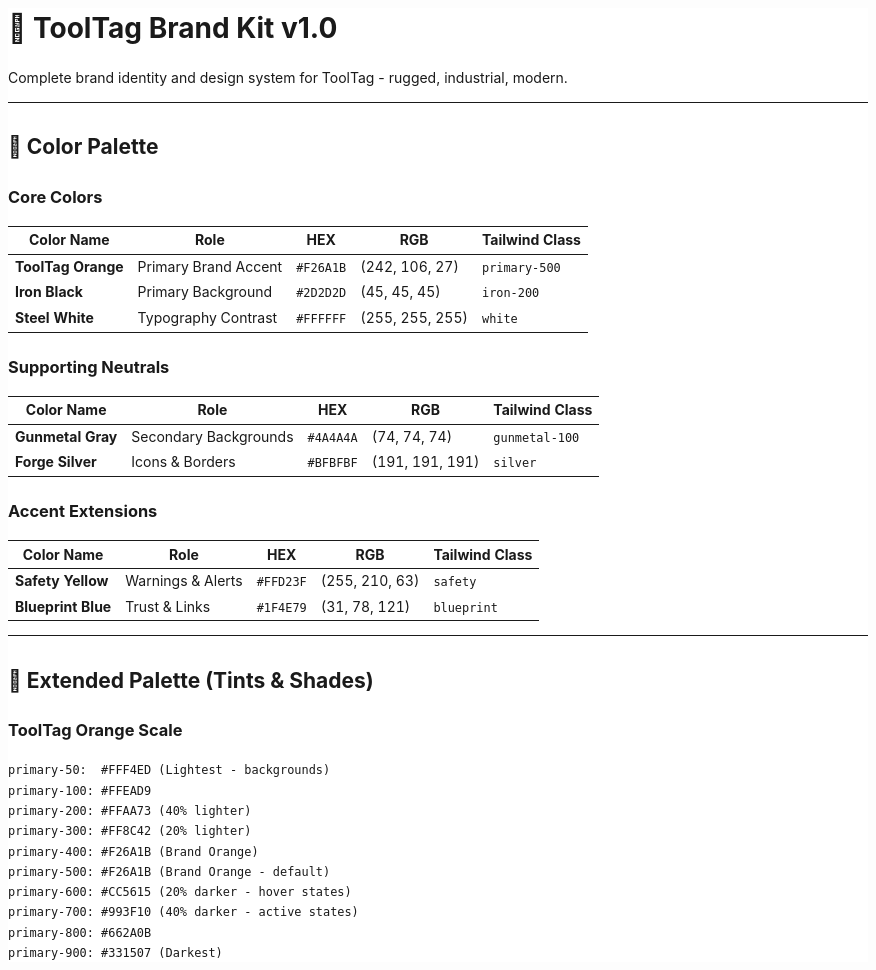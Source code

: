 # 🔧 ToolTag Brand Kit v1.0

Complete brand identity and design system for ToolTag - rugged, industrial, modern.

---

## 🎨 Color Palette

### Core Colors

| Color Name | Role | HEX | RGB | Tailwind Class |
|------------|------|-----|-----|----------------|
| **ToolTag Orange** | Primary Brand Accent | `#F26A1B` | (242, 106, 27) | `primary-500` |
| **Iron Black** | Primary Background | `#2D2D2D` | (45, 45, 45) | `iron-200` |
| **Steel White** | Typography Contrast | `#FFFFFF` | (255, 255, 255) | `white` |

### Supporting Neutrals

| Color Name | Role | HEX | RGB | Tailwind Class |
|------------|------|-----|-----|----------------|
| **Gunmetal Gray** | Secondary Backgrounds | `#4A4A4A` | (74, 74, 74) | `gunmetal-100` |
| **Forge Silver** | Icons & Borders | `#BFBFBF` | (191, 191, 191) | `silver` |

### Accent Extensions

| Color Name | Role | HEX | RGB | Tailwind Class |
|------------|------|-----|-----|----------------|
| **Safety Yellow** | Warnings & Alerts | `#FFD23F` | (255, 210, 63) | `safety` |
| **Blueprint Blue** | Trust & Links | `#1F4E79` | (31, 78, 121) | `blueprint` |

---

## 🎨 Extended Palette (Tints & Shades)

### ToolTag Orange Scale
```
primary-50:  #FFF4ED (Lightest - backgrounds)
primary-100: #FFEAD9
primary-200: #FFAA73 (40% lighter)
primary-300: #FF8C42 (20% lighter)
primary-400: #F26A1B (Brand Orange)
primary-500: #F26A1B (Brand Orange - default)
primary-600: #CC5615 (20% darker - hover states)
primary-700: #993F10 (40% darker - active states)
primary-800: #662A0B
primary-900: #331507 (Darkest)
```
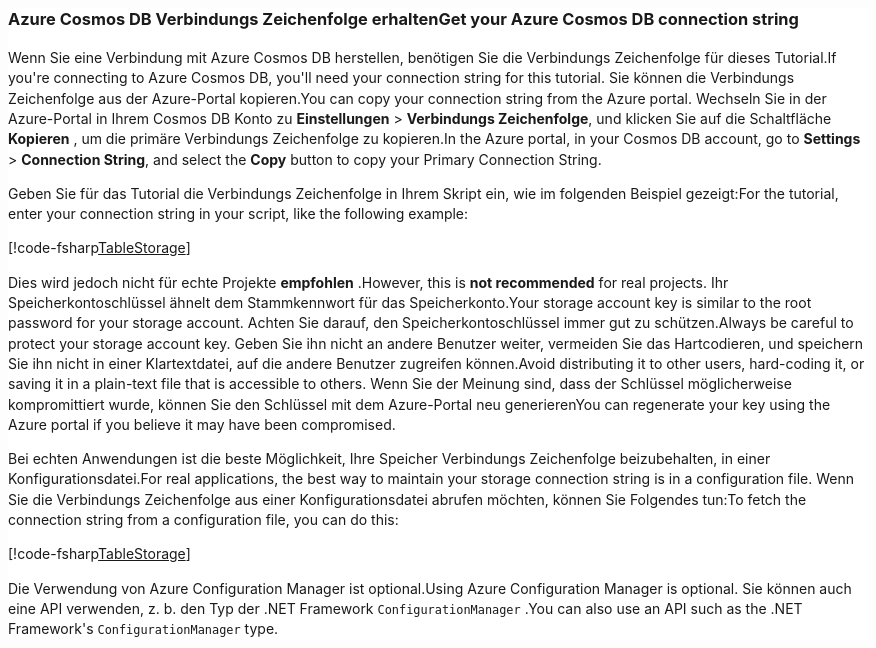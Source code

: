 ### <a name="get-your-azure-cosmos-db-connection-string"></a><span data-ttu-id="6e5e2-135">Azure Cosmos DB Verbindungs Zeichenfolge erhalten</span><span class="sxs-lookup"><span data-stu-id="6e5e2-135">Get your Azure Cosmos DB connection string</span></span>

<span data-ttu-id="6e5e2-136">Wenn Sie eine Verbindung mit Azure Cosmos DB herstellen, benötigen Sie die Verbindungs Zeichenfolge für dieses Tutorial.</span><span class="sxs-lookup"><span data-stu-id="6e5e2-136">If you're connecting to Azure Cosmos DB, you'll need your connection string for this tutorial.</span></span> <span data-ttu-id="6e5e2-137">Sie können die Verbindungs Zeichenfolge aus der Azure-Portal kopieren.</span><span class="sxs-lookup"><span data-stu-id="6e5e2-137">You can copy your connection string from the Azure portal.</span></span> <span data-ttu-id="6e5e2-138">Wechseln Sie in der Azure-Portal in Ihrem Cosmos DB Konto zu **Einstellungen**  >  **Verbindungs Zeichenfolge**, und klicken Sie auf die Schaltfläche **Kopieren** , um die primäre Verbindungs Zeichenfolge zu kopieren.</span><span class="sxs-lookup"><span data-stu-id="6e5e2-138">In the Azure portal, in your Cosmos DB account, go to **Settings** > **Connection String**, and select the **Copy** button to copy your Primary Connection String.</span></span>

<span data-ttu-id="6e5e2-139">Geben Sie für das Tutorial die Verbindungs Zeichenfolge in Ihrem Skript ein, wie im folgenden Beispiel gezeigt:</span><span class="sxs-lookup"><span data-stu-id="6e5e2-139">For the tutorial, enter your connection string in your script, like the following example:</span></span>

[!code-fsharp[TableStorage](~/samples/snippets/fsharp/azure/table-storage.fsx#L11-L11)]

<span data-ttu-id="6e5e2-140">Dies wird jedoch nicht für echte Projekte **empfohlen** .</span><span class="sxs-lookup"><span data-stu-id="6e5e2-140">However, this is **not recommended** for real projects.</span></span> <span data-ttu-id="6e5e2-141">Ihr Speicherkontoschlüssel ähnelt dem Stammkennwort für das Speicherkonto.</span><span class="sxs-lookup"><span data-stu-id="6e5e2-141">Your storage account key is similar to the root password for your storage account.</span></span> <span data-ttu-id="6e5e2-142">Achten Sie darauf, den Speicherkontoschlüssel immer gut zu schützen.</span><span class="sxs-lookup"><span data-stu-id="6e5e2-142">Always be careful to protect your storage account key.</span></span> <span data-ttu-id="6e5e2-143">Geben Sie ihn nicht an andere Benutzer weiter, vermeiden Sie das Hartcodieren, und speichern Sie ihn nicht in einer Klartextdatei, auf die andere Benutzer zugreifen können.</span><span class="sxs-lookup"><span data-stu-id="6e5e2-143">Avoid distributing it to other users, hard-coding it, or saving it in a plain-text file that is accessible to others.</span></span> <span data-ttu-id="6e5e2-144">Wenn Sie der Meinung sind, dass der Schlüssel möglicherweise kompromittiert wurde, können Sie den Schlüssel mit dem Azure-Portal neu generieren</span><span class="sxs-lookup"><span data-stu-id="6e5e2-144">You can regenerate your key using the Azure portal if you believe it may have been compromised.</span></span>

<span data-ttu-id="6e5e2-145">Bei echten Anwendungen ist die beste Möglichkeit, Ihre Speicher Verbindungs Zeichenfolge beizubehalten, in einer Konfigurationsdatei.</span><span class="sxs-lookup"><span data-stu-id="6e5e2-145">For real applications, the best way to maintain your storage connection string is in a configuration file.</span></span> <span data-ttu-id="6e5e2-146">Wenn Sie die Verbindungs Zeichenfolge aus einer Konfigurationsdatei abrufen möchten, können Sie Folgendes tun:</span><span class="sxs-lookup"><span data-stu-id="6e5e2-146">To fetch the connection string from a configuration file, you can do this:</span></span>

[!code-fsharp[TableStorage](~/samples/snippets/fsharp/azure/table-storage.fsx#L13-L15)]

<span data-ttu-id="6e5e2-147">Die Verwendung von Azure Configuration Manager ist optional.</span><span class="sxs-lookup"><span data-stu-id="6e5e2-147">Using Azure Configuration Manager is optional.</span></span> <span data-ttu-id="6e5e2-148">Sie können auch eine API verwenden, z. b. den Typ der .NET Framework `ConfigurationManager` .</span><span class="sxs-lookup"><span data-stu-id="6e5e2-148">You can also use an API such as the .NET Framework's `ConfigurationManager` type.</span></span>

════════════════

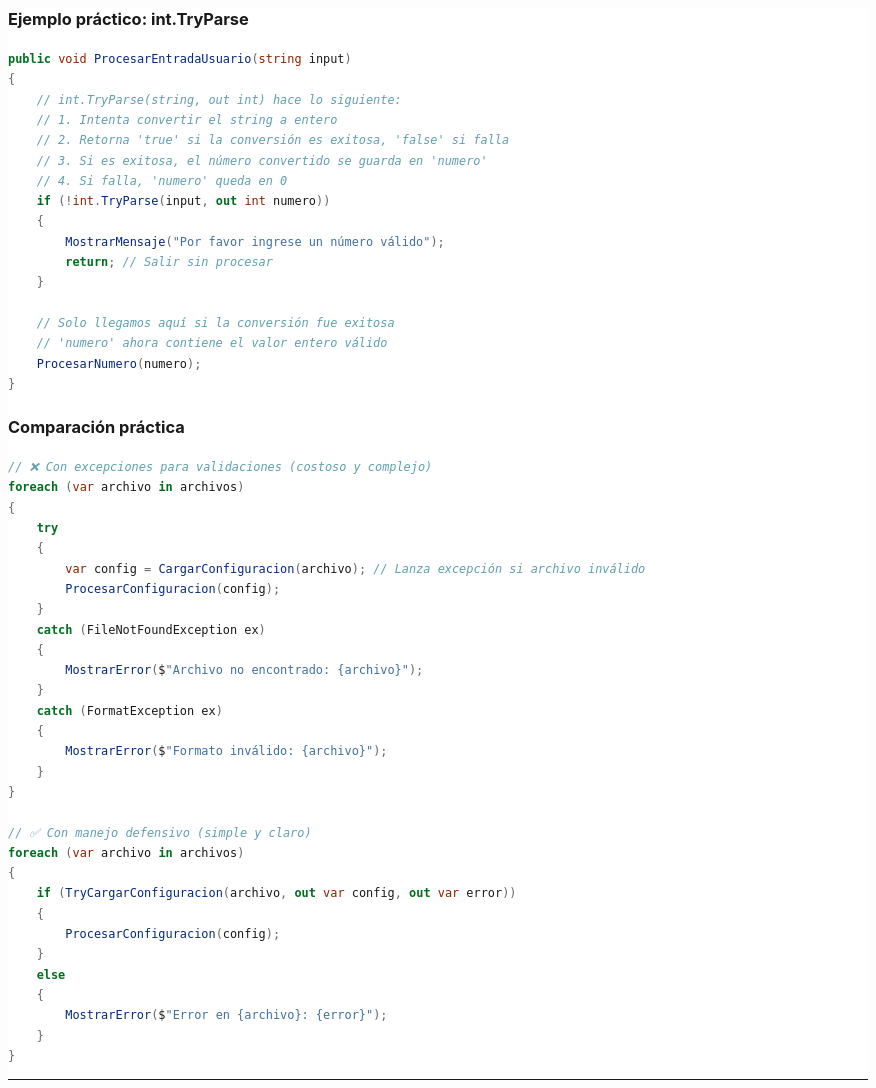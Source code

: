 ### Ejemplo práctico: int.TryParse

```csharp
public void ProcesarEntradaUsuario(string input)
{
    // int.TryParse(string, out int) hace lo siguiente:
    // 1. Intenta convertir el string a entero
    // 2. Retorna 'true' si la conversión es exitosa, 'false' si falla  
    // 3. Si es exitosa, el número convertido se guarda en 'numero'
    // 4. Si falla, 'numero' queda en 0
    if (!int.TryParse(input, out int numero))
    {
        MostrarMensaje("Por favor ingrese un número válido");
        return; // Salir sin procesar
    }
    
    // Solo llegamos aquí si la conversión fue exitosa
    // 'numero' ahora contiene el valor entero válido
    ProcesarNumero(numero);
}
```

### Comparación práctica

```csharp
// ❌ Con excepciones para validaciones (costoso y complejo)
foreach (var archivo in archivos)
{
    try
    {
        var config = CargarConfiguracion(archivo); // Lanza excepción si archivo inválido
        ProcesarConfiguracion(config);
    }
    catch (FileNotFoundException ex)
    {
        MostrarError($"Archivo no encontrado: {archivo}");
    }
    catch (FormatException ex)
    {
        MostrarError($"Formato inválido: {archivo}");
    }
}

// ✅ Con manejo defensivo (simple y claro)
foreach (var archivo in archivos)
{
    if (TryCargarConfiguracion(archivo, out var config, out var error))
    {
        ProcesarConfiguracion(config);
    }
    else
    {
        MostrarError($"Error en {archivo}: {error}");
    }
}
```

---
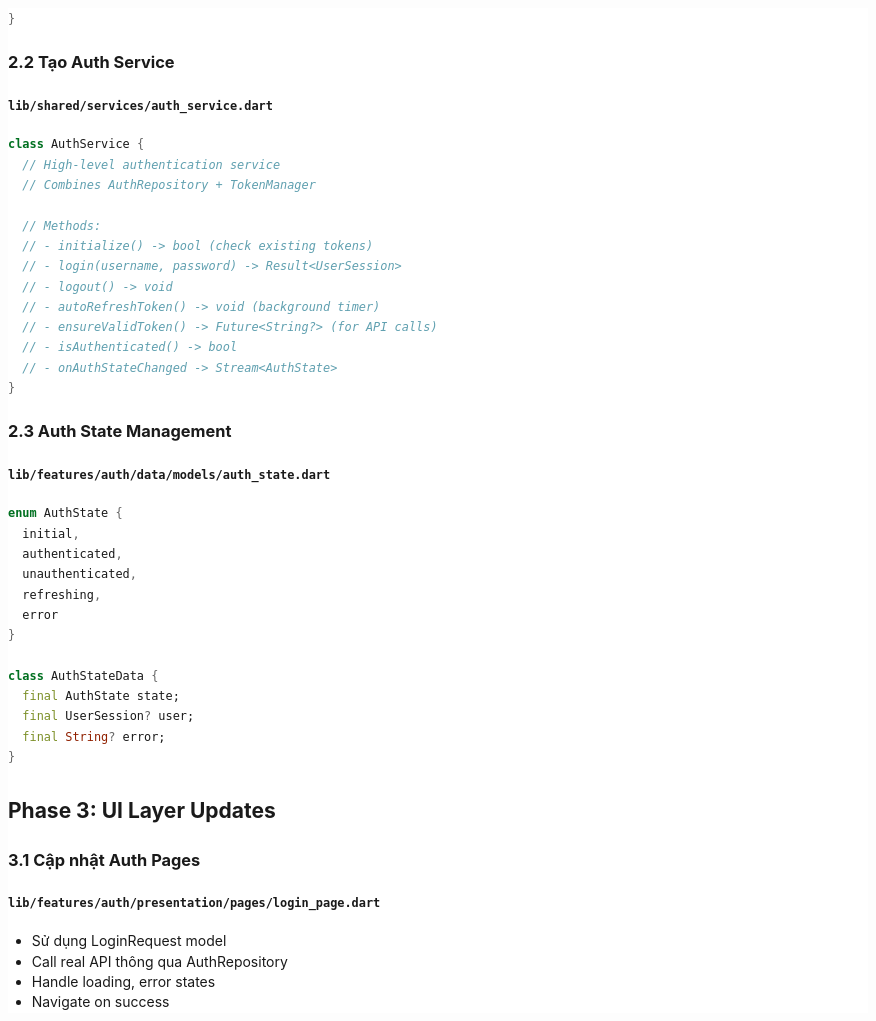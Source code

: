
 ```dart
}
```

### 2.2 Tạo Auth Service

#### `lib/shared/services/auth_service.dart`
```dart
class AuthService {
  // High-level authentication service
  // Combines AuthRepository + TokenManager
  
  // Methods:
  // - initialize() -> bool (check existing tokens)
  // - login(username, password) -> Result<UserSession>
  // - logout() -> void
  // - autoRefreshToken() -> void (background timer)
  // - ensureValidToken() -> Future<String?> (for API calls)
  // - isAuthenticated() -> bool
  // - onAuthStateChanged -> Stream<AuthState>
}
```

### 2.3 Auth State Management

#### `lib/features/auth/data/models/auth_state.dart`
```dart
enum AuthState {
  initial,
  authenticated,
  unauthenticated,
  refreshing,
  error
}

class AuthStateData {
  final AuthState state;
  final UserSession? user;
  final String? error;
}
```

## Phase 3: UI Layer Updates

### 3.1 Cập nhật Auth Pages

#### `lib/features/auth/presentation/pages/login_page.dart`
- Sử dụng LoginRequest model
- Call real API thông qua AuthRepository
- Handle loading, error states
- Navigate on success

════════════════

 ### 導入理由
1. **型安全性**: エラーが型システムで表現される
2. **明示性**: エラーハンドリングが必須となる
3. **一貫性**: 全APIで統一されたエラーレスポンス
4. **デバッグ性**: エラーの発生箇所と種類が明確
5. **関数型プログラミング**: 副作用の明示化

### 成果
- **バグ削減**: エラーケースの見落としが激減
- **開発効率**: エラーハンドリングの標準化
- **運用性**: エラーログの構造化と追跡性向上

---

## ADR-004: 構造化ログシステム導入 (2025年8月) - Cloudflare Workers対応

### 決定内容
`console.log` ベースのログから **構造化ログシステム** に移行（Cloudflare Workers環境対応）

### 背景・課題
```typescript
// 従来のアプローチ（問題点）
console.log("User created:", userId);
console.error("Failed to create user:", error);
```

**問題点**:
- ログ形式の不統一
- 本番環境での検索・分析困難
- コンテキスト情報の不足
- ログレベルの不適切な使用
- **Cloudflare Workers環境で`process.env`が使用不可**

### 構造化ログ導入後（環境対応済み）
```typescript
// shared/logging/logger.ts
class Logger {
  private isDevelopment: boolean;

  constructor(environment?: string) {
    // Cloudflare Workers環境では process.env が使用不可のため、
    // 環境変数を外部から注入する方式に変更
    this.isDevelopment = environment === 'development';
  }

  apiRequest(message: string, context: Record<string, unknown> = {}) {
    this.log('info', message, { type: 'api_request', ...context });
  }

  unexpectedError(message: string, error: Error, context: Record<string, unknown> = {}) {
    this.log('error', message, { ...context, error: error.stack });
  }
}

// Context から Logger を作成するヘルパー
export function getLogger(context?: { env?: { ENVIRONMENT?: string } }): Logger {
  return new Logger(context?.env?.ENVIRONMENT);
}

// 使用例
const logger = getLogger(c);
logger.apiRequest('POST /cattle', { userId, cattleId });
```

════════════════

### What the task requires:
Search the listing above for the string "exitosa" and return each line it appears on.

### Answer section:
    // 2. Retorna 'true' si la conversión es exitosa, 'false' si falla  
    // 3. Si es exitosa, el número convertido se guarda en 'numero'
    // Solo llegamos aquí si la conversión fue exitosa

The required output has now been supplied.